**Saved data entries**.
+++++
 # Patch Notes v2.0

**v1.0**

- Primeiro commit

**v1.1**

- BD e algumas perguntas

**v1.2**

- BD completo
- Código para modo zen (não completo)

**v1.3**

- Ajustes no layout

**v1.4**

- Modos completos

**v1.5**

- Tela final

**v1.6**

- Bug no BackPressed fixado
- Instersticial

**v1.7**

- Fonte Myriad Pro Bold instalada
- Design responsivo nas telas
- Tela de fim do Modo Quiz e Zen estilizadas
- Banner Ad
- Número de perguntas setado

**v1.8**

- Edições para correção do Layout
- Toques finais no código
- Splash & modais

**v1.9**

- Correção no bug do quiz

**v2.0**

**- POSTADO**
+++++
**Exercise directions**.
In the entries above, find each line with "perguntas" and list it.

**Task response**.
- BD e algumas perguntas
- Número de perguntas setado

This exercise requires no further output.